ROAD safety education programmes face being axed and stripped back, despite new figures showing serious smashes at a seven-year high.

Oxfordshire County Council is today bidding to cut £100,000 out of its road safety department each year as part of £119m of savings across the authority.

It comes as new figures show the number of people killed or seriously injured (KSI) last year rose to 396, the highest since 481 in 2003 and a leap from 345 in 2009.

Cycle helmet promotions and pedestrian lessons are set to lose out, as well as the Yellow Ribbon campaign aimed at educating teenagers about dangers on the road.

Other programmes such as seatbelt safety would only be given on request. The council pledged to help schools and parents deliver programmes instead.

Last night road safety charity Brake described the move as a “false economy”.

A council report said: “Bearing in mind the financial circumstances faced it clear that a modification of the historic service delivery model is required.”

Anita Webb, whose 19-year-old son Neil was killed when the Citroen Saxo he was a front-seat passenger in collided head-on with a BMW in Ardley last October, hit out.

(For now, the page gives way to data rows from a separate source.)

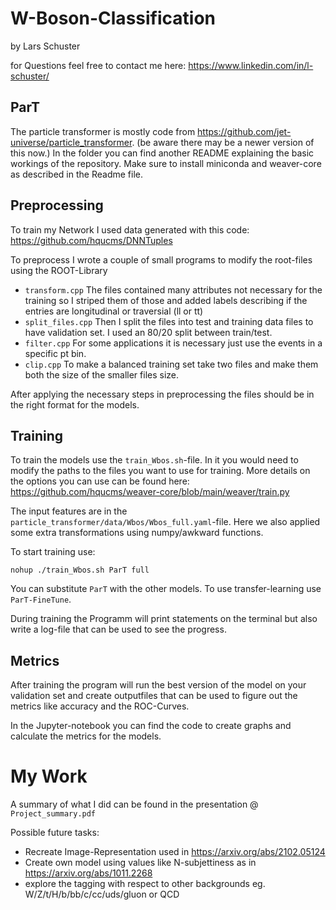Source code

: # W-Boson-Classification

by Lars Schuster 

for Questions feel free to contact me here:
https://www.linkedin.com/in/l-schuster/

## ParT

The particle transformer is mostly code from https://github.com/jet-universe/particle_transformer. (be aware there may be a newer version of this now.)
In the folder you can find another README explaining the basic workings of the repository.
Make sure to install miniconda and weaver-core as described in the Readme file.


## Preprocessing 

To train my Network I used data generated with this code: https://github.com/hqucms/DNNTuples 

To preprocess I wrote a couple of small programs to modify the root-files using the ROOT-Library
- `transform.cpp`  The files contained many attributes not necessary for the training so I striped them of those and added labels describing if the entries are longitudinal or traversial (ll or tt)
- `split_files.cpp` Then I split the files into test and training data files to have validation set. I used an 80/20 split between train/test.
- `filter.cpp` For some applications it is necessary just use the events in a specific pt bin.
- `clip.cpp` To make a balanced training set take two files and make them both the size of the smaller files size.

After applying the necessary steps in preprocessing the files should be in the right format for the models.

## Training

To train the models use the `train_Wbos.sh`-file. In it you would need to modify the paths to the files you want to use for training. More details on the options you can use can be found here: https://github.com/hqucms/weaver-core/blob/main/weaver/train.py

The input features are in the `particle_transformer/data/Wbos/Wbos_full.yaml`-file. Here we also applied some extra transformations using numpy/awkward functions.

To start training use:

```nohup ./train_Wbos.sh ParT full```

You can substitute `ParT` with the other models.
To use transfer-learning use `ParT-FineTune`.

During training the Programm will print statements on the terminal but also write a log-file that can be used to see the progress. 

## Metrics

After training the program will run the best version of the model on your validation set and create outputfiles that can be used to figure out the metrics like accuracy and the ROC-Curves.

In the Jupyter-notebook you can find the code to create graphs and calculate the metrics for the models.



# My Work
A summary of what I did can be found in the presentation @ `Project_summary.pdf`

Possible future tasks:

- Recreate Image-Representation used in https://arxiv.org/abs/2102.05124
- Create own model using values like N-subjettiness as in https://arxiv.org/abs/1011.2268
- explore the tagging with respect to other backgrounds eg. W/Z/t/H/b/bb/c/cc/uds/gluon or QCD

She said: “If the Yellow Ribbon Campaign had been available when my son was at school maybe he would have thought twice about getting into a vehicle that was being driven at speed.”

Ryan Naylor, the Saxo’s driver, was jailed in June for 32 months after admitting causing death by dangerous driving.

Neil’s father Jeff said: “If this person had education and information perhaps this tragedy would not have happened.”

The Yellow Ribbon programme was given until recently by fire officer Bob Paterson, who lost his 13-year-old son Dale in a car accident in 2005.

Southampton-based StopWatch Theatre Company has worked in Oxfordshire for about 20 years and makes about 30 annual visits to schools.

Producer Adrian New said: “We believe performances by ourselves and other companies have played a significant role in the reduction in casualty numbers achieved over that time.”

Oxford Spires Academy headteacher Sue Croft pledged to continue programmes with school cash, but said: “We have got many competing things to spend money on.

“It puts us in a very difficult situation because there will be something else we would not be able to afford.”

Ellen Booth, a senior campaigns officer at road safety charity Brake, said: “As well as the human costs, every death on the road costs the wider economy £1.6m so, in the longer term, making financial savings by cutting road safety education services could be a false economy.”

Council spokesman Owen Morton said the theatre cut will not affect important road safety messages being delivered to children as the issue is taught by schools.

He said: “Many of the other schemes have been developed and are now available electronically for schools to use themselves, rather than our staff delivering them.”

Mr Morton said the council would continue to use its large number of volunteers to educate.

The Government gave the council a target in 2000 to cut KSI collisions by 40 per cent by 2010 from the mid- 1990s average of 544.

The council has only managed a 27 per cent cut. It tried to cut child KSIs by 60 per cent and managed 57 per cent, with 23 killed or seriously injured last year.